Bettyville

I went home, stood by his bed in the hospital, listened to the doctor talk, but his words were so carefully chosen and so buried in detail that I wasn’t sure my father was definitely dying, and it wasn’t like I could ask him if he had heard what I heard. He acted like nothing had happened.

 

My mother was waiting for us to come back from the hospital. She didn’t ask me what the doctor said. She didn’t seem able to take in what I was trying to tell her, didn’t want to find out what she suddenly realized she couldn’t quite handle: losing him.

 

“I’ll be all right, Betty, I’m okay,” he told her. We were all fine—fine, fine, fine.

 

I felt like there was something I should say to my father and every time we spoke, I tried to, attempted to let him know that I loved him in some way that didn’t feel like some kind of parting gesture that would be too hard for us to manage.

 

I kept waiting for him to reach out to me too, to say something, to let me know that I was okay, that I was all right as far as he was concerned, but there was nothing in the end like that. I guess he had stopped trying, or maybe he had seen enough of who I had become to just go quiet.

 

He had looked up the Fire Island Pines on the map or read about it in some kind of magazine or tour book. “I know what goes on in that place,” he said to me on the phone. “I wouldn’t think of you there.”

 

My father’s hands were letting go of me.

 

. . .

 

Late one afternoon at Vanity Fair, the phone rang and I heard my mother’s voice, excited, in a kind of unusual, keyed-up way. At a Christmas luncheon, she had met a woman with a piece of jewelry unlike any other she had seen, a bracelet purchased in Istanbul. She had to have one too. It was essential. Oxygen. She was racing, too driven, too wound up.

 

She wouldn’t talk about my father.
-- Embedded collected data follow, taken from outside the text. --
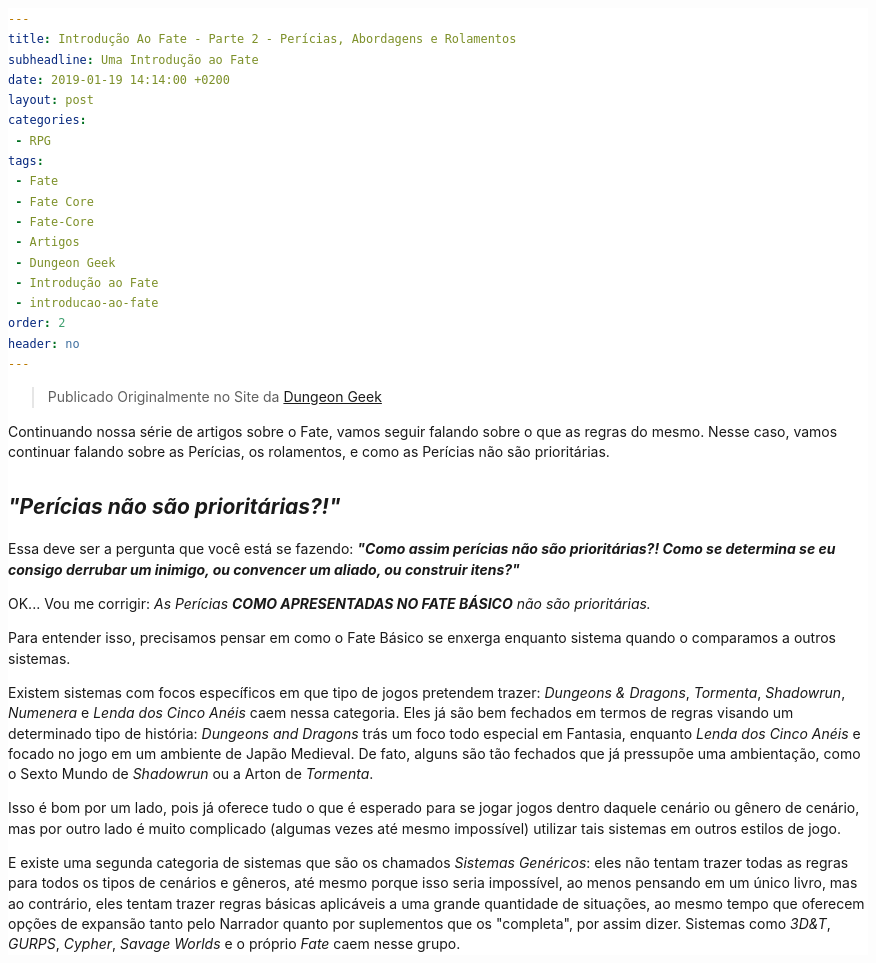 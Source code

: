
 ```yaml
---
title: Introdução Ao Fate - Parte 2 - Perícias, Abordagens e Rolamentos
subheadline: Uma Introdução ao Fate 
date: 2019-01-19 14:14:00 +0200
layout: post
categories:
 - RPG
tags:
 - Fate
 - Fate Core
 - Fate-Core
 - Artigos
 - Dungeon Geek
 - Introdução ao Fate
 - introducao-ao-fate
order: 2
header: no
---
```


> Publicado Originalmente no Site da [Dungeon Geek](https://www.dungeongeek21.com/bg/iniciando-no-fate-pericias)

Continuando nossa série de artigos sobre o Fate, vamos seguir falando sobre o que as regras do mesmo. Nesse caso, vamos continuar falando sobre as Perícias, os rolamentos, e como as Perícias não são prioritárias.

## _"Perícias não são prioritárias?!"_

Essa deve ser a pergunta que você está se fazendo: _**"Como assim perícias não são prioritárias?! Como se determina se eu consigo derrubar um inimigo, ou convencer um aliado, ou construir itens?"**_

OK... Vou me corrigir: _As Perícias **COMO APRESENTADAS NO FATE BÁSICO** não são prioritárias._

Para entender isso, precisamos pensar em como o Fate Básico se enxerga enquanto sistema quando o comparamos a outros sistemas.

Existem sistemas com focos específicos em que tipo de jogos pretendem trazer: _Dungeons & Dragons_, _Tormenta_, _Shadowrun_, _Numenera_ e _Lenda dos Cinco Anéis_ caem nessa categoria. Eles já são bem fechados em termos de regras visando um determinado tipo de história: _Dungeons and Dragons_ trás um foco todo especial em Fantasia, enquanto _Lenda dos Cinco Anéis_ e focado no jogo em um ambiente de Japão Medieval. De fato, alguns são tão fechados que já pressupõe uma ambientação, como o Sexto Mundo de _Shadowrun_ ou a Arton de _Tormenta_. 

Isso é bom por um lado, pois já oferece tudo o que é esperado para se jogar jogos dentro daquele cenário ou gênero de cenário, mas por outro lado é muito complicado (algumas vezes até mesmo impossível) utilizar tais sistemas em outros estilos de jogo.

E existe uma segunda categoria de sistemas que são os chamados _Sistemas Genéricos_: eles não tentam trazer todas as regras para todos os tipos de cenários e gêneros, até mesmo porque isso seria impossível, ao menos pensando em um único livro, mas ao contrário, eles tentam trazer regras básicas aplicáveis a uma grande quantidade de situações, ao mesmo tempo que oferecem opções de expansão tanto pelo Narrador quanto por suplementos que os "completa", por assim dizer. Sistemas como _3D&T_, _GURPS_, _Cypher_, _Savage Worlds_ e o próprio _Fate_ caem nesse grupo. 
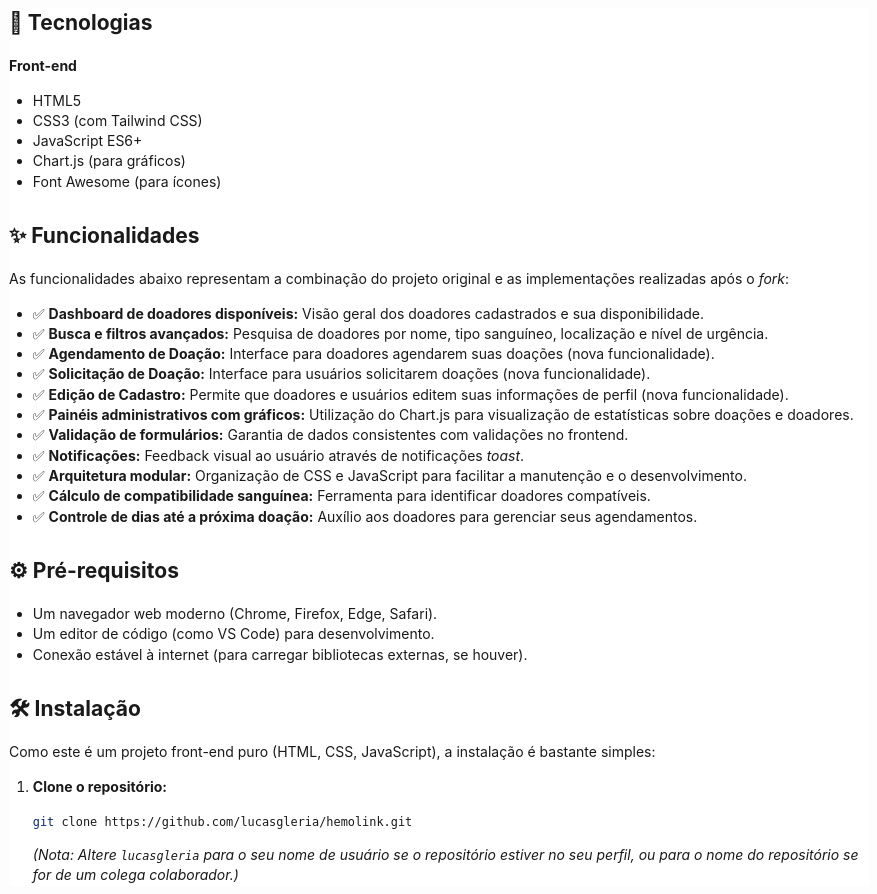 ## 🚀 Tecnologias

**Front-end**

  - HTML5
  - CSS3 (com Tailwind CSS)
  - JavaScript ES6+
  - Chart.js (para gráficos)
  - Font Awesome (para ícones)

## ✨ Funcionalidades

As funcionalidades abaixo representam a combinação do projeto original e as implementações realizadas após o *fork*:

  - ✅ **Dashboard de doadores disponíveis:** Visão geral dos doadores cadastrados e sua disponibilidade.
  - ✅ **Busca e filtros avançados:** Pesquisa de doadores por nome, tipo sanguíneo, localização e nível de urgência.
  - ✅ **Agendamento de Doação:** Interface para doadores agendarem suas doações (nova funcionalidade).
  - ✅ **Solicitação de Doação:** Interface para usuários solicitarem doações (nova funcionalidade).
  - ✅ **Edição de Cadastro:** Permite que doadores e usuários editem suas informações de perfil (nova funcionalidade).
  - ✅ **Painéis administrativos com gráficos:** Utilização do Chart.js para visualização de estatísticas sobre doações e doadores.
  - ✅ **Validação de formulários:** Garantia de dados consistentes com validações no frontend.
  - ✅ **Notificações:** Feedback visual ao usuário através de notificações *toast*.
  - ✅ **Arquitetura modular:** Organização de CSS e JavaScript para facilitar a manutenção e o desenvolvimento.
  - ✅ **Cálculo de compatibilidade sanguínea:** Ferramenta para identificar doadores compatíveis.
  - ✅ **Controle de dias até a próxima doação:** Auxílio aos doadores para gerenciar seus agendamentos.

## ⚙️ Pré-requisitos

  - Um navegador web moderno (Chrome, Firefox, Edge, Safari).
  - Um editor de código (como VS Code) para desenvolvimento.
  - Conexão estável à internet (para carregar bibliotecas externas, se houver).

## 🛠️ Instalação

Como este é um projeto front-end puro (HTML, CSS, JavaScript), a instalação é bastante simples:

1.  **Clone o repositório:**

    ```bash
    git clone https://github.com/lucasgleria/hemolink.git
    ```

    *(Nota: Altere `lucasgleria` para o seu nome de usuário se o repositório estiver no seu perfil, ou para o nome do repositório se for de um colega colaborador.)*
I could tell she was on the extension in her bedroom. She didn’t want him to hear.

 

I was editing a piece centered on an interview with the mistress of a national political leader. Her quotes were mainly one-syllable words. It was a challenging effort to make it all seem revelatory.

 

It was not long before Christmas; Graydon had gone to dine with a writer whose daughter—Graydon’s assistant—would, in the not too distant future, set the Dior-draped fashion closet partly ablaze while sneaking a cigarette.

 

All day long, the company mail conveyance, which looked like a train in a children’s zoo, had delivered gift after gift to Graydon’s office. A photo by Annie Leibowitz of his family was propped up by his office, displaying the cherubic children in Santa hats and holiday pajamas, et cetera. So perfect and adorable were they that I would have gladly drawn a mustache just above the baby’s smile.

 

Betty had convinced the bracelet’s owner to take a photo of the jewelry, which she was sending. Betty had decided that she would mail the picture to the American embassy in Istanbul and ask someone there to “run out” and get her a copy of it. It was all a little crazy. My mother seemed to feel that the State Department owed her some sort of favor. I guess she needed a little something; the bracelet appeared, something to hope for, something to change the way she was feeling.

 

She never went out of the house anymore. She was scared to leave my father. She was caged.

 

My job? To find the address of the embassy and help word the letter. “That’s what you do,” she said, “you write. I never ask you to do anything.”

 

She didn’t. I had to beg her to let me do anything for her. She was too proud.

 

I said I was going nuts. I told Betty about the deadline. She wanted the bracelet. I told her about the mistress. “How,” she asked, “did you get mixed up with that?”

 

Finally, I managed to get her off the phone. I was so busy; she was not one to chat, but this time she wanted to hang on. Was it really the bracelet she wanted? Did she want me to say that this was not our family’s last Christmas together, that my father was not so sick as she was finally letting herself see?

 

For a solid month I had been shut up in the East Side apartment of the author of the piece, Tessa Neely—a famous reporter with a reputation for destroying lives, personal assistants, and editors. For many days I had desperately begged and cajoled her to actually write, while she, ignoring my pleas, worked out with her trainer and attended Christmas gatherings.

 

Finally, we had a draft of what seemed hundreds of pages. Graydon, bored with it all weeks ago, had approved the piece but ordered it cut by thousands of words. Tessa was peeved, hissing.